Practice MCQs – Work, Energy, and Simple Machines

Attempt these multiple-choice questions, then reveal the answer to check yourself.

Q1.What are the various energy transformations that occur when you are riding a bicycle?

When you ride a bicycle, several energy transformations take place:

Chemical energy   --->  Mechanical energy:
The chemical energy stored in your muscles is converted into mechanical energy when you pedal.

Mechanical energy --->  Kinetic energy:
The pedaling moves the bicycle, giving it kinetic energy as it moves forward.

Mechanical energy   ---->  Heat energy:
Some energy is lost as heat due to friction between the tires and the road, and in the chain and gears.

Mechanical energy  ---> Sound energy:
Some energy is also converted into sound when the bicycle makes noise while moving.

Summary:
Chemical energy  -> Mechanical energy  ->  ( Kinetic energy + Heat energy + Sound energy )

Q2.An object is thrown at an angle to the ground. It moves in a curved path and falls back to the ground. The starting and ending points are at the same height. What is the work done by gravity on the object?

The work done by gravity is zero.

As work done by gravity:
W = m * g * (h_initial – h_final)

Since the object starts and ends at the same height:
h_initial = h_final

So,
W = m * g * (h_initial – h_initial) = 0

Therefore, the net work done by gravity is zero.

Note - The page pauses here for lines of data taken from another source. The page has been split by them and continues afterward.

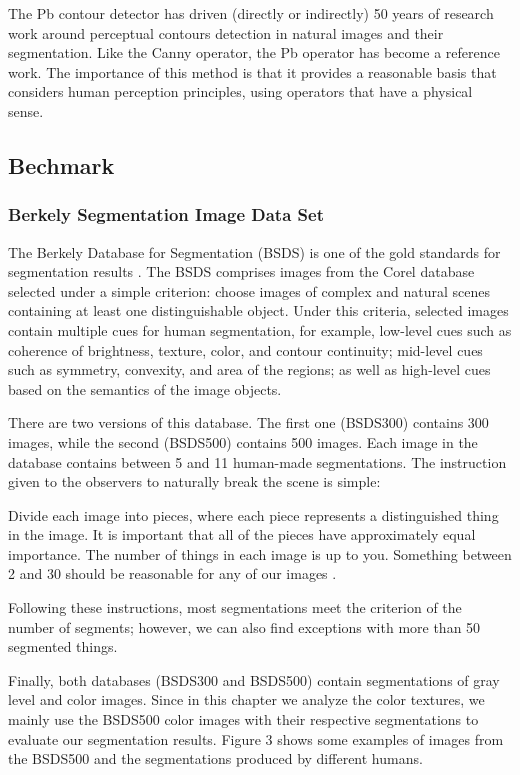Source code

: \documentclass[journal]{IEEEtran}
\begin{document}
The Pb contour detector has driven (directly or indirectly) 50 years of research work around perceptual contours detection in natural images and their segmentation. Like the Canny operator, the Pb operator has become a reference work. The importance of this method is that it provides a reasonable basis that considers human perception principles, using operators that have a physical sense. 

\subsection{Bechmark}

\subsubsection{Berkely Segmentation Image Data Set}
The Berkely Database for Segmentation (BSDS) is one of the gold standards for segmentation results \cite{Martin.Fowlkes.ea:ICCV:2001}. The BSDS comprises images from the Corel database selected under a simple criterion: choose images of complex and natural scenes containing at least one distinguishable object. Under this criteria, selected images contain multiple cues for human segmentation, for example, low-level cues such as coherence of brightness, texture, color, and contour continuity; mid-level cues such as symmetry, convexity, and area of the regions; as well as high-level cues based on the semantics of the image objects.

There are two versions of this database. The first one (BSDS300) contains 300 images, while the second (BSDS500) contains 500 images. Each image in the database contains between 5 and 11 human-made segmentations. The instruction given to the observers to naturally break the scene is simple:
\begin{displayquote}
Divide each image into pieces, where each piece represents a distinguished thing in the image. It is important that all of the pieces have approximately equal importance. The number of things in each image is up to you. Something between 2 and 30 should be reasonable for any of our images \cite{Martin.Fowlkes.ea:ICCV:2001}.
\end{displayquote}
Following these instructions, most segmentations meet the criterion of the number of segments; however, we can also find exceptions with more than 50 segmented things.

Finally, both databases (BSDS300 and BSDS500) contain segmentations of gray level and color images. Since in this chapter we analyze the color textures, we mainly use the BSDS500 color images with their respective segmentations to evaluate our segmentation results. Figure 3 shows some examples of images from the BSDS500 and the segmentations produced by different humans.
\end{document}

Q3.A mass of 10 kg is at a point A on a table. It is moved to a point B. If the line joining A and B is horizontal, what is the work done on the object by the gravitational force? Explain your answer.

The work done by the gravitational force is zero.

Explanation:

Work done by gravity depends only on the vertical movement.
Here, the object moves horizontally from A to B. There is no change in height, so gravity does not do any work.

Since vertical displacement is zero,
Work done = m × g × height change = 0

So, the gravitational force does no work in this case.

Q4.Certain force acting on a 20 kg mass changes its velocity from 5 m/s to 2 m/s. Calculate the work done by the force.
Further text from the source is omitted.